La casa, senza la presenza della nonna e nonostante le visite giornaliere di Cettina, era diventata buia e vuota. Credo che, malgrado la gioia sua, mia e di mia sorella nel poterci riabbracciare senza barriere, quel vuoto fosse percepibile in ogni angolo della casa. Infine, dopo un paio di ore passate tra lacrime di gioia, coccole, grandi respiri di lui, quasi volesse liberarsi non solo dell’aria, e noi che sorridevamo al mondo, papà ci disse di prepararci perché dovevamo uscire. Ubbidimmo in silenzio.

Chiamò un taxi e salimmo tutti e tre, procedendo in una direzione a noi figlie ignota. Continuammo a non domandare. Incredibile come certe forme mentali diventino parte di te. Saper scegliere il silenzio, questo forse è il diktat più forte che abbiamo assorbito nella nostra famiglia, che del resto rispecchiava in pieno il modo di agire delle poche persone che frequentammo durante la latitanza e il carcere di nostro padre.
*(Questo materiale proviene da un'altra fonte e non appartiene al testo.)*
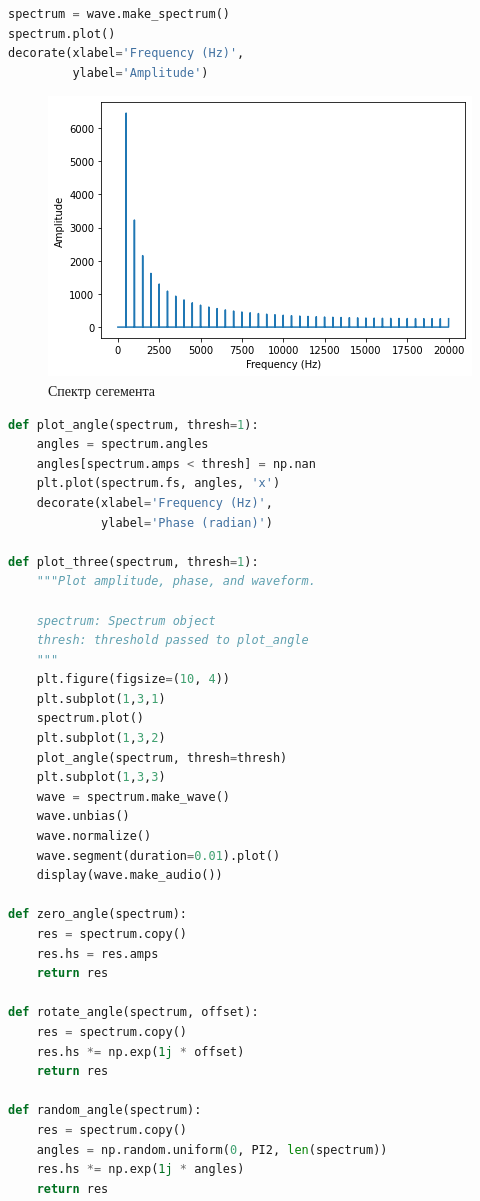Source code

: \begin{lstlisting}[language=Python]
spectrum = wave.make_spectrum()
spectrum.plot()
decorate(xlabel='Frequency (Hz)',
         ylabel='Amplitude')
\end{lstlisting}
\begin{figure}[H]
	\begin{center}
		\includegraphics[scale=1]{fig/lab06/lab06_42_0.png}
		\caption{Спектр сегемента}
	\end{center}
\end{figure}

\begin{lstlisting}[language=Python]
def plot_angle(spectrum, thresh=1):
    angles = spectrum.angles
    angles[spectrum.amps < thresh] = np.nan
    plt.plot(spectrum.fs, angles, 'x')
    decorate(xlabel='Frequency (Hz)', 
             ylabel='Phase (radian)')
             
def plot_three(spectrum, thresh=1):
    """Plot amplitude, phase, and waveform.
    
    spectrum: Spectrum object
    thresh: threshold passed to plot_angle
    """
    plt.figure(figsize=(10, 4))
    plt.subplot(1,3,1)
    spectrum.plot()
    plt.subplot(1,3,2)
    plot_angle(spectrum, thresh=thresh)
    plt.subplot(1,3,3)
    wave = spectrum.make_wave()
    wave.unbias()
    wave.normalize()
    wave.segment(duration=0.01).plot()
    display(wave.make_audio())

def zero_angle(spectrum):
    res = spectrum.copy()
    res.hs = res.amps
    return res
    
def rotate_angle(spectrum, offset):
    res = spectrum.copy()
    res.hs *= np.exp(1j * offset)
    return res

def random_angle(spectrum):
    res = spectrum.copy()
    angles = np.random.uniform(0, PI2, len(spectrum))
    res.hs *= np.exp(1j * angles)
    return res
\end{lstlisting}

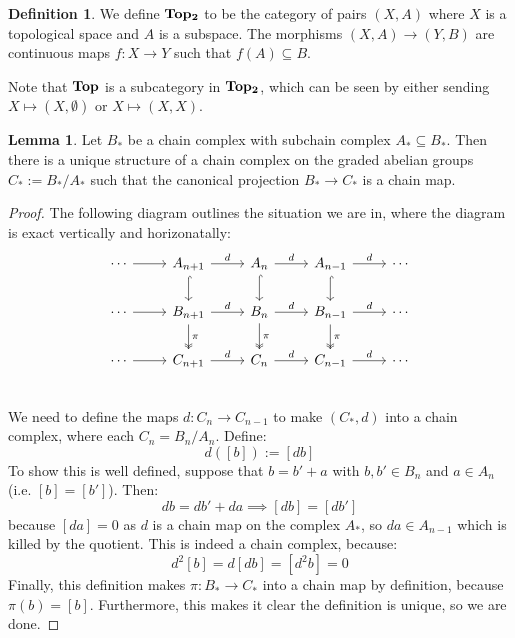 \documentclass[11pt, oneside]{amsart}   	%
\theoremstyle{definition}
\newtheorem{definition}{Definition}[section]
\newtheorem{lemma}[theorem]{Lemma}
\begin{document}
\begin{definition}
	We define $\bf{Top_2}$ to be the category of pairs $(X, A)$ where $X$ is a topological space and $A$ is a subspace. The 
	morphisms $(X, A)\rightarrow (Y, B)$ are continuous maps $f : X\rightarrow Y$ such that $f(A)\subseteq B$. 
\end{definition}

Note that $\bf{Top}$ is a subcategory in $\bf{Top_2}$, which can be seen by either sending $X\mapsto (X, \emptyset)$ or 
$X\mapsto (X, X)$. 


\begin{lemma}
	Let $B_*$ be a chain complex with subchain complex $A_*\subseteq B_*$. Then there is a unique structure of a chain 
	complex on the graded abelian groups $C_* := B_* / A_*$ such that the canonical projection $B_*\rightarrow C_*$ 
	is a chain map. 
\end{lemma}

\begin{proof}
	The following diagram outlines the situation we are in, where the diagram is exact vertically and horizonatally:
	\[ \begin{tikzcd}
		\cdots \arrow[r] & A_{n + 1} \arrow[r, "d"] \arrow[d, hook] & A_n\arrow[r, "d"] \arrow[d, hook] & A_{n - 1}\arrow[r, "d"] 
		\arrow[d, hook] & \cdots \\
		\cdots \arrow[r] & B_{n + 1} \arrow[r, "d"] \arrow[d, "\pi", twoheadrightarrow] & B_n\arrow[r, "d"]\arrow[d, "\pi", 
		twoheadrightarrow] & B_{n - 1} \arrow[r, "d"] \arrow[d, "\pi", twoheadrightarrow] & \cdots \\
		\cdots \arrow[r] & C_{n + 1}\arrow[r, "d"] & C_n\arrow[r, "d"] & C_{n - 1}\arrow[r, "d"] & \cdots \\
	\end{tikzcd} \]
	We need to define the maps $d : C_n\rightarrow C_{n - 1}$ to make $(C_*, d)$ into a chain complex, where each 
	$C_n = B_n / A_n$. Define:
	\begin{equation}
		d([b]) := [db]
	\end{equation}
	To show this is well defined, suppose that $b = b' + a$ with $b, b'\in B_n$ and $a\in A_n$ (i.e. $[b] = [b']$). Then:
	\begin{equation}
		db = db' + da\implies [db] = [db']
	\end{equation}
	because $[da] = 0$ as $d$ is a chain map on the complex $A_*$, so $da\in A_{n - 1}$ which is killed by the quotient. 
	This is indeed a chain complex, because:
	\begin{equation}
		d^2[b] = d[db] = [d^2 b] = 0
	\end{equation}
	Finally, this definition makes $\pi : B_*\rightarrow C_*$ into a chain map by definition, because $\pi(b) = [b]$. Furthermore, 
	this makes it clear the definition is unique, so we are done.
\end{proof}
\end{document}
Giunti in via Torino, dove all’epoca c’era una delle più grandi concessionarie di moto, la famosa Toti Motor, io e mia sorella cominciammo a sorridere con gli occhi, non sapevamo cosa facessimo lì ma conoscendo il nostro «re» potevamo solo immaginarlo. Papà chiese al taxi di fermarsi e attendere. Noi entrammo in quella grandissima rivendita di moto. Il tempo di varcare l’ingresso e subito ci raggiunse il proprietario, che con un abbraccio affettuoso salutò mio padre. Lui, dopo averci presentato con il solito orgoglio, ci guardò e ci disse: «Scegliete i due motorini che vi piacciono di più!».

Francesca e io non riuscivamo a frenare la gioia e il proprietario, al quale era stato raccomandato di darci i motorini migliori e più sicuri di tutta la concessionaria, ci indicò gli ultimi arrivi fiammanti ancora incellofanati, due Piaggio Zip Fast Rider bellissimi, uno accanto all’altro. Quello rosso fu la mia scelta, quello nero e viola la scelta di mia sorella.

Poi ci fermammo pochi minuti in viale Vittorio Veneto, a circa un paio di chilometri da casa, dove c’era da sempre il punto di ritrovo di tutta la nostra famiglia e dove il nonno era solito andare ogni mattina e pomeriggio a passare del tempo con i suoi amici. Se non ricordo male, quella sera ordinammo una pizza a domicilio e mangiammo a tavola io, mia sorella, nonno e papà.

[...] I lunghi anni di galera ci avevano privato della naturalezza, della banalità dei gesti, dell’abitudine ai luoghi comuni che si vivono in famiglia. Per certi versi, eravamo perfetti estranei e a volte anche in soggezione. Finita la cena, mio nonno andò a dormire in camera sua, noi andammo a dormire insieme nel lettone: papà un gigante, al centro, mia sorella e io ai lati abbracciate a lui. Oggi, ripensando a quei momenti di gioia e felicità, l’amarezza si insinua nel mio animo.

Rivedo il lenzuolo che mio padre portò fino alla bocca nonostante le temperature non lo richiedessero, il dormire fermo immobile come se fosse privo di vita. Con i miei quattordici anni guardavo stranita quei comportamenti, oggi a quarant’anni li ricordo con somma tristezza e tanta consapevolezza. Pensando ai duri regimi carcerari sento un’immensa angoscia che mi ferma a tratti il respiro, e mi chiedo chissà quante volte il mio gigante buono ha patito il freddo e la paura durante le sere dei lunghi undici anni passati lì dentro.